Records for this task —

※

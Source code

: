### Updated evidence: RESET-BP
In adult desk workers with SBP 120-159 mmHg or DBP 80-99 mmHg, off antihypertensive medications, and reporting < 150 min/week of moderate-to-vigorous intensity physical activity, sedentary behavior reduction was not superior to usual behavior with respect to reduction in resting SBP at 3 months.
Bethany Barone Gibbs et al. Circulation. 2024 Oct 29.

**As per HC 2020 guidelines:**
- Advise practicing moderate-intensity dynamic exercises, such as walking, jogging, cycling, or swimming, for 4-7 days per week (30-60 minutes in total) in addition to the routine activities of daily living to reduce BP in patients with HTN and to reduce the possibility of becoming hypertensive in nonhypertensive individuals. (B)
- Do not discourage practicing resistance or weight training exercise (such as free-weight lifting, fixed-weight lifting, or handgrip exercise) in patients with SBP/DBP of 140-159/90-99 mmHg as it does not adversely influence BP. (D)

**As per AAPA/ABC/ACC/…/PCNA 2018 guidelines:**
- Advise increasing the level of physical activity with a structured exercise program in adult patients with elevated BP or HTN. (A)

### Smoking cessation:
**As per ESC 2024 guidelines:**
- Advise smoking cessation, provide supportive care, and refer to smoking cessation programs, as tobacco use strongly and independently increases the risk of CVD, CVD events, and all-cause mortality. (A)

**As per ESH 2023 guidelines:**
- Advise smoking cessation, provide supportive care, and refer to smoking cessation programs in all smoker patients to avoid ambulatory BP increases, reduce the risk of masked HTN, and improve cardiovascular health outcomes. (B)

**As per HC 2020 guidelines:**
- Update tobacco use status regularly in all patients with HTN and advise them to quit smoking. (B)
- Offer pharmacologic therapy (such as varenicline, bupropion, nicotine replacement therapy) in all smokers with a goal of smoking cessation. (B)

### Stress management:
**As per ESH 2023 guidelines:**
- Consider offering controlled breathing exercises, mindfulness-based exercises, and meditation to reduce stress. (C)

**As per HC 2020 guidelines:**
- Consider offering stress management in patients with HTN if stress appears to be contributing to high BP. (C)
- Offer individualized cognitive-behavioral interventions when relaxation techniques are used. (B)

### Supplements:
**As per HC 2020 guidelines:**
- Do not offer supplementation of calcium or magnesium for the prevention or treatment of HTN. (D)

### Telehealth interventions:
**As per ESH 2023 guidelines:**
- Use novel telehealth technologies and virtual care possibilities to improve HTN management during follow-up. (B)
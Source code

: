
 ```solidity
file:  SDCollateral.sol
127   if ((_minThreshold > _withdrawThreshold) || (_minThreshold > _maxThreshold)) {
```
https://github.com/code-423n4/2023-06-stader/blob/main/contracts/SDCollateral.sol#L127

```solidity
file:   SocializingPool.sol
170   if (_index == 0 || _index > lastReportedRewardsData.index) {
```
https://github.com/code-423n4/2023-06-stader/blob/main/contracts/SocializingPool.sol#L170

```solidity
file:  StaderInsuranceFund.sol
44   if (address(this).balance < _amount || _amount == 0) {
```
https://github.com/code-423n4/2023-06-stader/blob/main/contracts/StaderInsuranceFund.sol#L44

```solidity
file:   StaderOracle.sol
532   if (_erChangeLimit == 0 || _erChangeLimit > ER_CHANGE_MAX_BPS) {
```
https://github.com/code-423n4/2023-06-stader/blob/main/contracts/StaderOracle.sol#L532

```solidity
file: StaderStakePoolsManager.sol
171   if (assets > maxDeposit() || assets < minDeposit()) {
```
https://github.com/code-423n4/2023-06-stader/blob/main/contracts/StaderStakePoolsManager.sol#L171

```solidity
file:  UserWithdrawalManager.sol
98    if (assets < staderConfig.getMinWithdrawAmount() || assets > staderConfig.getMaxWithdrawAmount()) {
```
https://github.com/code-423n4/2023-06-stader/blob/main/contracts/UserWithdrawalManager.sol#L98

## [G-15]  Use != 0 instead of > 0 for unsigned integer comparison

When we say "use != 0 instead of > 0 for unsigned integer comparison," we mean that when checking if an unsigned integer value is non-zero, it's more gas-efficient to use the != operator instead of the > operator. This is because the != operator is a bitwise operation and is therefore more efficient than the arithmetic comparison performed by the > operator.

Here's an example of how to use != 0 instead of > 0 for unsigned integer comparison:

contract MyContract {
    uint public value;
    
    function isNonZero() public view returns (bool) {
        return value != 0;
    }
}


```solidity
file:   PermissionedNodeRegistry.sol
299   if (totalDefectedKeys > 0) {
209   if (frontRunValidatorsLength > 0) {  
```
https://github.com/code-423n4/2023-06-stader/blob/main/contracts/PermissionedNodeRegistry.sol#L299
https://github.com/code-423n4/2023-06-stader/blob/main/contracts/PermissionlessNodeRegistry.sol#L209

※

Your instructions — Find how many of the lines above have the word "increases" in them. State only that number.

Response box — 2